L’ancien Premier ministre Amadou Ba a plaidé, jeudi, pour un renforcement du dialogue politique et une restauration de la crédibilité financière du Sénégal, à l’issue d’une audience avec le président Bassirou Diomaye Faye dans le cadre du Dialogue national.
Reçu au Palais de la République parmi les anciens chefs de gouvernement consultés par le chef de l’État, Amadou Ba a salué une initiative qu’il juge « importante » pour le pays, mettant en avant la nécessité de concertations approfondies sur les grands enjeux nationaux.
L’ancien chef du gouvernement a indiqué avoir échangé avec le président de la République sur plusieurs dossiers majeurs, notamment la situation politique, les réformes institutionnelles envisagées par les autorités ainsi que les défis économiques et sécuritaires auxquels le Sénégal est confronté.
Évoquant les discussions autour des réformes électorales, Amadou Ba a estimé que davantage de concertations auraient été utiles afin de favoriser des consensus plus solides.
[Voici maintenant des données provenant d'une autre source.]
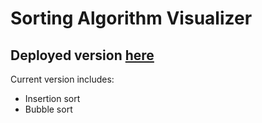 # Sorting Algorithm Visualizer
## Deployed version [here](https://visualize-sort-algorithms.netlify.app/)

Current version includes: 
- Insertion sort
- Bubble sort
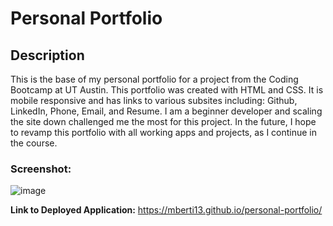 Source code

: # Personal Portfolio

## Description

This is the base of my personal portfolio for a project from the Coding Bootcamp at UT Austin. This portfolio was created with HTML and CSS. It is mobile responsive and has links to various subsites including: Github, LinkedIn, Phone, Email, and Resume. I am a beginner developer and scaling the site down challenged me the most for this project. In the future, I hope to revamp this portfolio with all working apps and projects, as I continue in the course.

### Screenshot:
![image](https://user-images.githubusercontent.com/97264000/154885151-f7b78c00-ff15-4fc7-b78a-8f0bee8be7a0.png)




**Link to Deployed Application:**
https://mberti13.github.io/personal-portfolio/

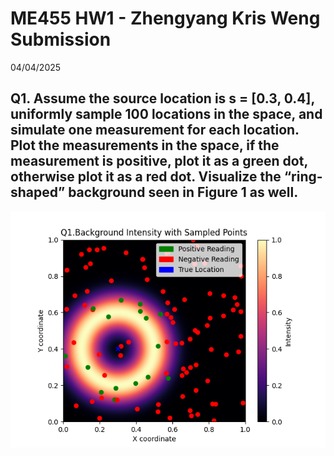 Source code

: # ME455 HW1 - Zhengyang Kris Weng Submission
04/04/2025

## Q1. Assume the source location is s = [0.3, 0.4], uniformly sample 100 locations in the space, and simulate one measurement for each location. Plot the measurements in the space, if the measurement is positive, plot it as a green dot, otherwise plot it as a red dot. Visualize the “ring-shaped” background seen in Figure 1 as well.   
![q1](Q1.png)
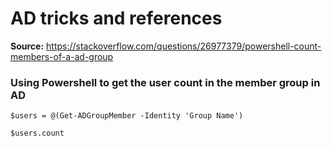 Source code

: # AD tricks and references

**Source:** https://stackoverflow.com/questions/26977379/powershell-count-members-of-a-ad-group

### Using Powershell to get the user count in the member group in AD

`$users = @(Get-ADGroupMember -Identity 'Group Name')`

`$users.count`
Il a ainsi suggéré au chef de l’État de prolonger les discussions de « dix à quinze jours supplémentaires ».
« Le pays a besoin de consensus, le pays a besoin de dialogue », a-t-il insisté, précisant avoir formulé cette proposition « non pas au nom de l’opposition, mais dans l’intérêt général ».
Sur le plan économique, l’ancien ministre des Finances a exprimé ses inquiétudes face à la conjoncture actuelle et aux conséquences du contexte international sur l’économie sénégalaise. Selon lui, les difficultés économiques affectent déjà lourdement les populations.
Amadou Ba a également évoqué les relations entre le Sénégal et ses partenaires économiques et financiers internationaux, notamment le Fonds monétaire international. Il a rappelé qu’au cours de son passage au ministère des Finances, le Sénégal avait traversé plusieurs années sans programme de financement avec l’institution de Bretton Woods.
« J’ai rappelé au président de la République que moi-même, en tant que ministre des Finances, je suis resté six ans sans recevoir un seul franc du FMI. Le Sénégal est resté douze ans sans avoir un programme avec des décaissements », a-t-il déclaré.
Selon lui, cette situation n’avait toutefois pas empêché le Sénégal de préserver sa crédibilité auprès des partenaires financiers internationaux. Il a néanmoins reconnu que le contexte économique actuel est différent et nécessite aujourd’hui des compromis afin de garantir au pays les ressources indispensables à son financement et à ses investissements.
L’ancien Premier ministre a par ailleurs alerté sur les effets des dégradations successives des notations financières du Sénégal, estimant qu’elles augmentent le coût des emprunts et réduisent les marges de manœuvre de l’État.
Les échanges ont également porté sur les questions sécuritaires dans un contexte sous-régional marqué par de nouvelles tensions et mutations. Amadou Ba a souligné la nécessité d’un large dialogue autour de ces enjeux ainsi qu’un soutien accru aux forces de défense et de sécurité.
Enfin, l’ancien chef du gouvernement a tenu à réaffirmer sa position politique, tout en appelant à une approche apaisée sur les questions d’intérêt national.
« Je suis dans l’opposition et j’y reste. Mais certaines questions transcendent les clivages politiques. Il faut travailler de manière apaisée dans l’intérêt du pays », a-t-il conclu.